Over 36,000 dead in Syria revolt
Violence in Syria killed more than 36,000 people in nearly 20 months of conflict as blood continued to flow Wednesday with a bombing near a Shiite shrine south of Damascus. Meanwhile, the Syrian warplanes bombed relentlessly a suburb of Damascus, which is considered as a stronghold of the rebels.
The violence has claimed more than 36,000 lives since the beginning of the revolt in March 15, 2011, including 25,667 civilians, said the Syrian Observatory of Human Rights (SOHR). The number of soldiers killed has reached 9,044 while 1,296 deserters died, said the London-based NGO. These tolls do not include the thousands of missing persons.
August was the bloodiest month with 5,440 killed compared to 4,727 in September and October 4985, i.e. a total of 15,152 people died in three months and an average of 165 deaths per day.
On Wednesday, a suicide took place near Sayeda Zeinab, an important Shiite shrine in the south-east of Damascus, killing six people and injuring 13, according to Syrian television and eight dead and "dozens wounded," according to SOHR. "The device placed inside a motorcycle near the Yasser Hotel, has killed at least eight people and left dozens wounded," said the organization. The official SANA news agency reported that "the explosive device was placed in a trash bag in a busy street in the city."
This comes as the Syrian air force bombed suburbs of the capital, where the rebels are firmly entrenched in the aftermath of a bloody day marked by the first raid of a fighter-bomber in Damascus, according to the SOHR. "The warplanes carried out five raids in agricultural areas around the towns of Saqba and Douma and there was visible smoke," according to the organization.
In the province of Idleb, in the northwest of the country, violent clashes occurred between soldiers and rebels who attacked military posts on the highway near Jisr al-Shughour. In addition, aircraft bombed the villages of Deir Sharqi, Maar Shemcha and Maaret al-Noomane, a strategic town located on the highway linking Damascus to Aleppo.

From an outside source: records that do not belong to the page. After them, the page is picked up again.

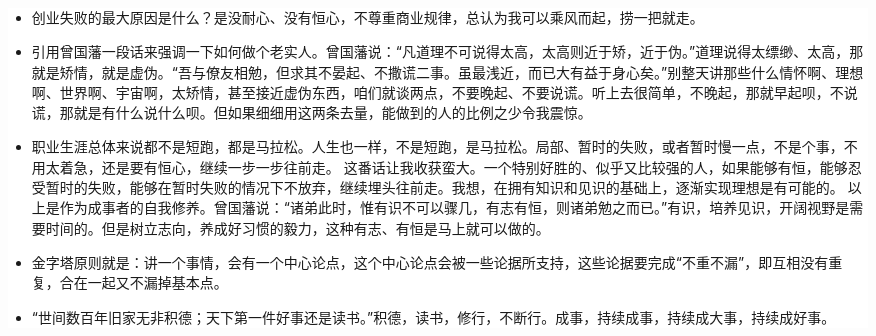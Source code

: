 - 创业失败的最大原因是什么？是没耐心、没有恒心，不尊重商业规律，总认为我可以乘风而起，捞一把就走。

- 引用曾国藩一段话来强调一下如何做个老实人。曾国藩说：“凡道理不可说得太高，太高则近于矫，近于伪。”道理说得太缥缈、太高，那就是矫情，就是虚伪。“吾与僚友相勉，但求其不晏起、不撒谎二事。虽最浅近，而已大有益于身心矣。”别整天讲那些什么情怀啊、理想啊、世界啊、宇宙啊，太矫情，甚至接近虚伪东西，咱们就谈两点，不要晚起、不要说谎。听上去很简单，不晚起，那就早起呗，不说谎，那就是有什么说什么呗。但如果细细用这两条去量，能做到的人的比例之少令我震惊。

- 职业生涯总体来说都不是短跑，都是马拉松。人生也一样，不是短跑，是马拉松。局部、暂时的失败，或者暂时慢一点，不是个事，不用太着急，还是要有恒心，继续一步一步往前走。 这番话让我收获蛮大。一个特别好胜的、似乎又比较强的人，如果能够有恒，能够忍受暂时的失败，能够在暂时失败的情况下不放弃，继续埋头往前走。我想，在拥有知识和见识的基础上，逐渐实现理想是有可能的。 以上是作为成事者的自我修养。曾国藩说：“诸弟此时，惟有识不可以骤几，有志有恒，则诸弟勉之而已。”有识，培养见识，开阔视野是需要时间的。但是树立志向，养成好习惯的毅力，这种有志、有恒是马上就可以做的。

- 金字塔原则就是：讲一个事情，会有一个中心论点，这个中心论点会被一些论据所支持，这些论据要完成“不重不漏”，即互相没有重复，合在一起又不漏掉基本点。

- “世间数百年旧家无非积德；天下第一件好事还是读书。”积德，读书，修行，不断行。成事，持续成事，持续成大事，持续成好事。

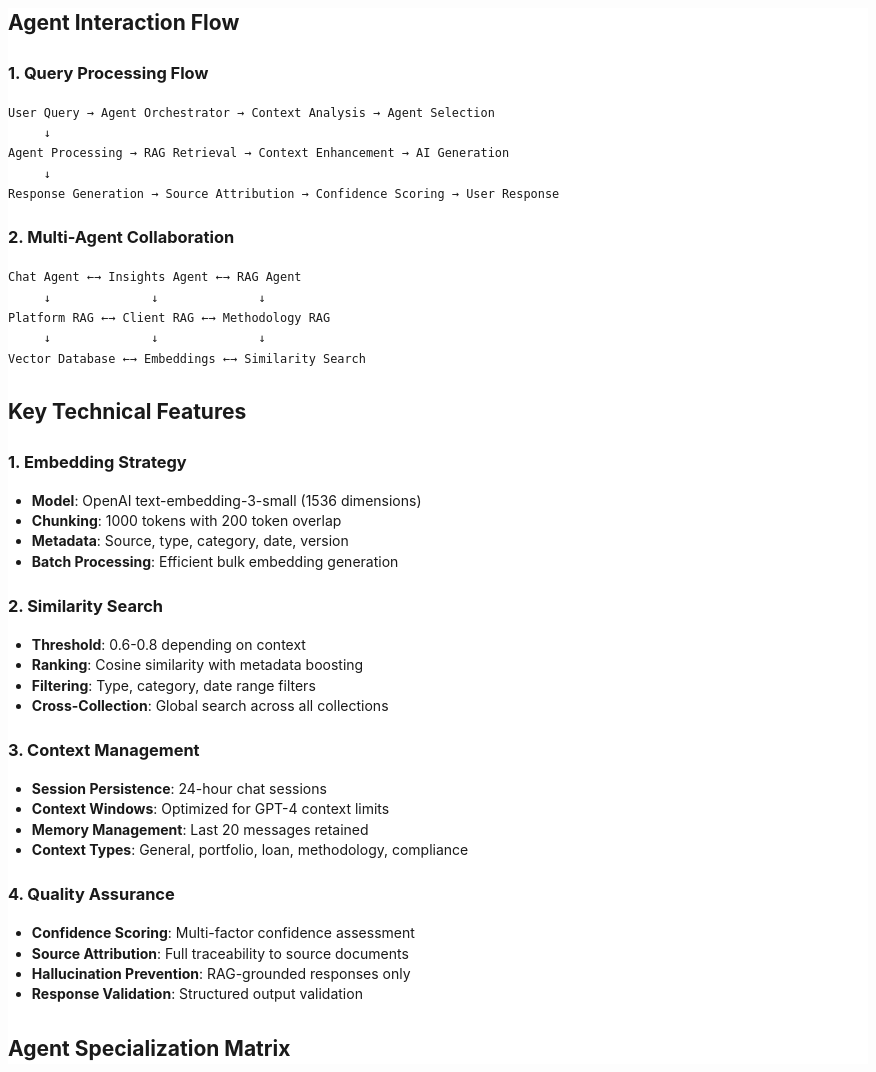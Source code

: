 ## Agent Interaction Flow

### 1. Query Processing Flow
```
User Query → Agent Orchestrator → Context Analysis → Agent Selection
     ↓
Agent Processing → RAG Retrieval → Context Enhancement → AI Generation
     ↓
Response Generation → Source Attribution → Confidence Scoring → User Response
```

### 2. Multi-Agent Collaboration
```
Chat Agent ←→ Insights Agent ←→ RAG Agent
     ↓              ↓              ↓
Platform RAG ←→ Client RAG ←→ Methodology RAG
     ↓              ↓              ↓
Vector Database ←→ Embeddings ←→ Similarity Search
```

## Key Technical Features

### 1. Embedding Strategy
- **Model**: OpenAI text-embedding-3-small (1536 dimensions)
- **Chunking**: 1000 tokens with 200 token overlap
- **Metadata**: Source, type, category, date, version
- **Batch Processing**: Efficient bulk embedding generation

### 2. Similarity Search
- **Threshold**: 0.6-0.8 depending on context
- **Ranking**: Cosine similarity with metadata boosting
- **Filtering**: Type, category, date range filters
- **Cross-Collection**: Global search across all collections

### 3. Context Management
- **Session Persistence**: 24-hour chat sessions
- **Context Windows**: Optimized for GPT-4 context limits
- **Memory Management**: Last 20 messages retained
- **Context Types**: General, portfolio, loan, methodology, compliance

### 4. Quality Assurance
- **Confidence Scoring**: Multi-factor confidence assessment
- **Source Attribution**: Full traceability to source documents
- **Hallucination Prevention**: RAG-grounded responses only
- **Response Validation**: Structured output validation

## Agent Specialization Matrix
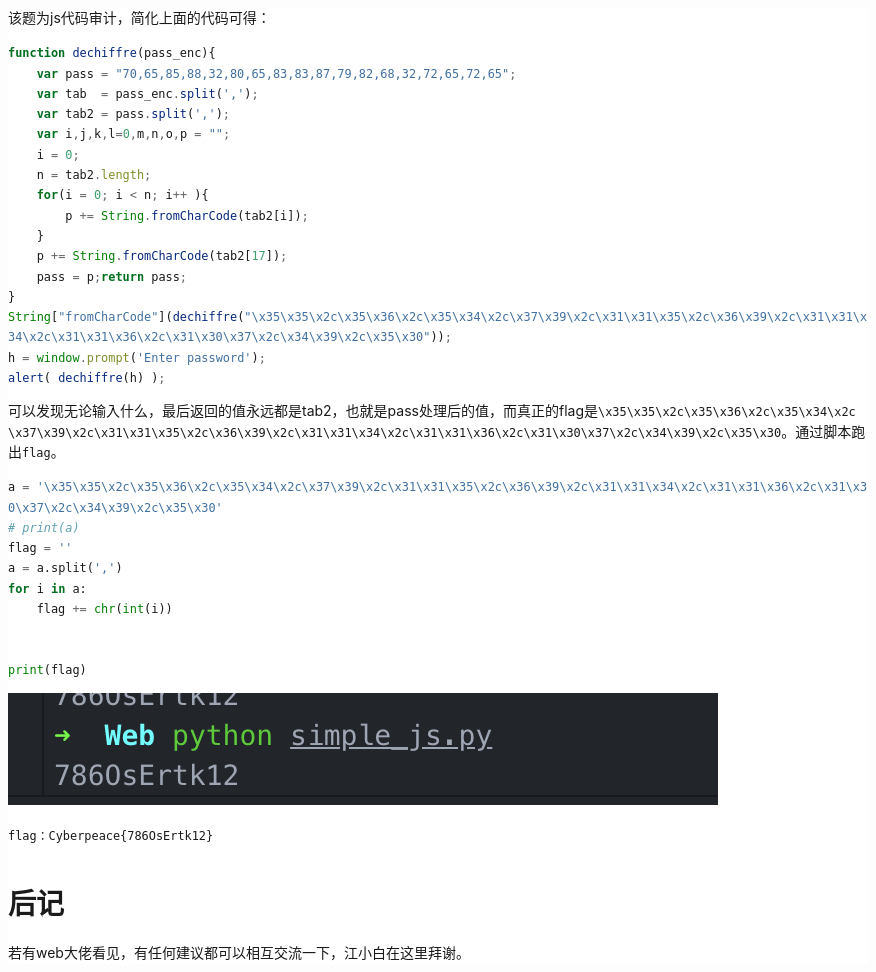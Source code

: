 该题为js代码审计，简化上面的代码可得：

```js
function dechiffre(pass_enc){
    var pass = "70,65,85,88,32,80,65,83,83,87,79,82,68,32,72,65,72,65";
    var tab  = pass_enc.split(',');
    var tab2 = pass.split(',');
    var i,j,k,l=0,m,n,o,p = "";
    i = 0;
    n = tab2.length;
    for(i = 0; i < n; i++ ){
        p += String.fromCharCode(tab2[i]);
    }
    p += String.fromCharCode(tab2[17]); 
    pass = p;return pass;
}
String["fromCharCode"](dechiffre("\x35\x35\x2c\x35\x36\x2c\x35\x34\x2c\x37\x39\x2c\x31\x31\x35\x2c\x36\x39\x2c\x31\x31\x34\x2c\x31\x31\x36\x2c\x31\x30\x37\x2c\x34\x39\x2c\x35\x30"));
h = window.prompt('Enter password');
alert( dechiffre(h) );

```

可以发现无论输入什么，最后返回的值永远都是tab2，也就是pass处理后的值，而真正的flag是`\x35\x35\x2c\x35\x36\x2c\x35\x34\x2c\x37\x39\x2c\x31\x31\x35\x2c\x36\x39\x2c\x31\x31\x34\x2c\x31\x31\x36\x2c\x31\x30\x37\x2c\x34\x39\x2c\x35\x30`。通过脚本跑出`flag`。

```python
a = '\x35\x35\x2c\x35\x36\x2c\x35\x34\x2c\x37\x39\x2c\x31\x31\x35\x2c\x36\x39\x2c\x31\x31\x34\x2c\x31\x31\x36\x2c\x31\x30\x37\x2c\x34\x39\x2c\x35\x30'
# print(a)
flag = ''
a = a.split(',')
for i in a:
    flag += chr(int(i))


print(flag)

```

![image-20200209212846303](攻防世界web新手题wp汇总/image-20200209212846303.png)

`flag：Cyberpeace{786OsErtk12}`

# 后记

若有web大佬看见，有任何建议都可以相互交流一下，江小白在这里拜谢。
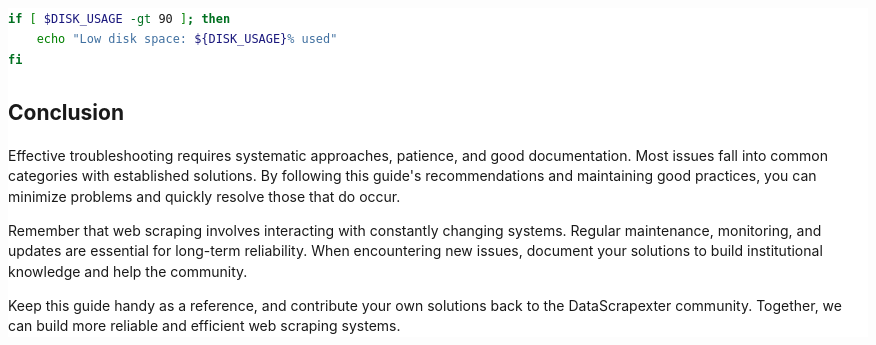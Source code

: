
 ```bash
if [ $DISK_USAGE -gt 90 ]; then
    echo "Low disk space: ${DISK_USAGE}% used"
fi
```

## Conclusion

Effective troubleshooting requires systematic approaches, patience, and good documentation. Most issues fall into common categories with established solutions. By following this guide's recommendations and maintaining good practices, you can minimize problems and quickly resolve those that do occur.

Remember that web scraping involves interacting with constantly changing systems. Regular maintenance, monitoring, and updates are essential for long-term reliability. When encountering new issues, document your solutions to build institutional knowledge and help the community.

Keep this guide handy as a reference, and contribute your own solutions back to the DataScrapexter community. Together, we can build more reliable and efficient web scraping systems.
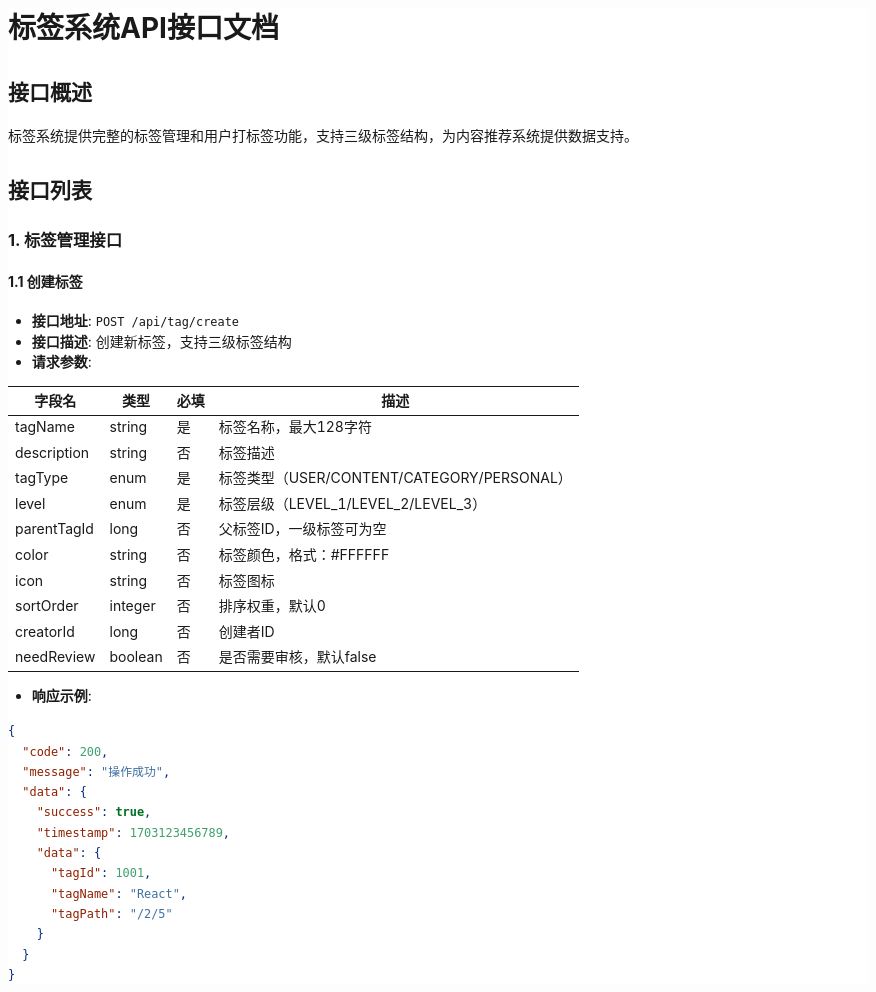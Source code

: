 # 标签系统API接口文档

## 接口概述

标签系统提供完整的标签管理和用户打标签功能，支持三级标签结构，为内容推荐系统提供数据支持。

## 接口列表

### 1. 标签管理接口

#### 1.1 创建标签
- **接口地址**: `POST /api/tag/create`
- **接口描述**: 创建新标签，支持三级标签结构
- **请求参数**:

| 字段名 | 类型 | 必填 | 描述 |
|--------|------|------|------|
| tagName | string | 是 | 标签名称，最大128字符 |
| description | string | 否 | 标签描述 |
| tagType | enum | 是 | 标签类型（USER/CONTENT/CATEGORY/PERSONAL） |
| level | enum | 是 | 标签层级（LEVEL_1/LEVEL_2/LEVEL_3） |
| parentTagId | long | 否 | 父标签ID，一级标签可为空 |
| color | string | 否 | 标签颜色，格式：#FFFFFF |
| icon | string | 否 | 标签图标 |
| sortOrder | integer | 否 | 排序权重，默认0 |
| creatorId | long | 否 | 创建者ID |
| needReview | boolean | 否 | 是否需要审核，默认false |

- **响应示例**:
```json
{
  "code": 200,
  "message": "操作成功",
  "data": {
    "success": true,
    "timestamp": 1703123456789,
    "data": {
      "tagId": 1001,
      "tagName": "React",
      "tagPath": "/2/5"
    }
  }
}
```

To the east of this village, the rebels and al-Jihadi Nosra Front are still trying to take control of the Wadi Deif military base.
In the east of the country, Nosra Front fighters were also engaged in a battle in Deir Ezzor, where the army is trying to regain control on neighborhoods taken by rebels as warplanes bombarded the town of Mohassen, which is an important stronghold of the rebels.
On its part, the Syrian official Thawra newspaper wrote: "it is clear that the resolution of the crisis is just through a political solution and this can be done through negotiations between the various parties involved to prevent the hostile policy of the West and those who want divide the country according to U.S. plans."